The problem
Could you please write out the data shown below, exactly and in full?

Exercise inputs
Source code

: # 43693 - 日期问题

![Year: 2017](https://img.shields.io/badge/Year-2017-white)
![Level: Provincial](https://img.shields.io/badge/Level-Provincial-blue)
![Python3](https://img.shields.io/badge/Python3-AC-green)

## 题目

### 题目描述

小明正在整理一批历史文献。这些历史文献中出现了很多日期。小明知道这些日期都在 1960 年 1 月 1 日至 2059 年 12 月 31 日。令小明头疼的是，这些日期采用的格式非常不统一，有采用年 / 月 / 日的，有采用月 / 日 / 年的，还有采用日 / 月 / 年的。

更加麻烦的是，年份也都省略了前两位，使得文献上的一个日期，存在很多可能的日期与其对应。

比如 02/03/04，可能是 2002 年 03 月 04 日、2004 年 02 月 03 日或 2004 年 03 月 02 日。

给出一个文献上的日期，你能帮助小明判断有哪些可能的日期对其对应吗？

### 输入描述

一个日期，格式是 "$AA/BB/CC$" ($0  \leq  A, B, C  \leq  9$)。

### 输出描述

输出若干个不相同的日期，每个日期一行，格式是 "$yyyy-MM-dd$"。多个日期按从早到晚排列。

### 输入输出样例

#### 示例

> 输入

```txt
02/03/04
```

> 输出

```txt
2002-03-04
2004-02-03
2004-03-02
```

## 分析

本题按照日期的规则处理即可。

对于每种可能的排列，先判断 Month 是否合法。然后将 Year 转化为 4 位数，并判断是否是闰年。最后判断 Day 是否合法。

Task answer
Source code

: # 43693 - 日期问题

![Year: 2017](https://img.shields.io/badge/Year-2017-white)
![Level: Provincial](https://img.shields.io/badge/Level-Provincial-blue)
![Python3](https://img.shields.io/badge/Python3-AC-green)

## 题目

### 题目描述

小明正在整理一批历史文献。这些历史文献中出现了很多日期。小明知道这些日期都在 1960 年 1 月 1 日至 2059 年 12 月 31 日。令小明头疼的是，这些日期采用的格式非常不统一，有采用年 / 月 / 日的，有采用月 / 日 / 年的，还有采用日 / 月 / 年的。

更加麻烦的是，年份也都省略了前两位，使得文献上的一个日期，存在很多可能的日期与其对应。

比如 02/03/04，可能是 2002 年 03 月 04 日、2004 年 02 月 03 日或 2004 年 03 月 02 日。

给出一个文献上的日期，你能帮助小明判断有哪些可能的日期对其对应吗？

### 输入描述

一个日期，格式是 "$AA/BB/CC$" ($0  \leq  A, B, C  \leq  9$)。

### 输出描述

输出若干个不相同的日期，每个日期一行，格式是 "$yyyy-MM-dd$"。多个日期按从早到晚排列。

### 输入输出样例

#### 示例

> 输入

```txt
02/03/04
```

> 输出

```txt
2002-03-04
2004-02-03
2004-03-02
```

## 分析

本题按照日期的规则处理即可。

对于每种可能的排列，先判断 Month 是否合法。然后将 Year 转化为 4 位数，并判断是否是闰年。最后判断 Day 是否合法。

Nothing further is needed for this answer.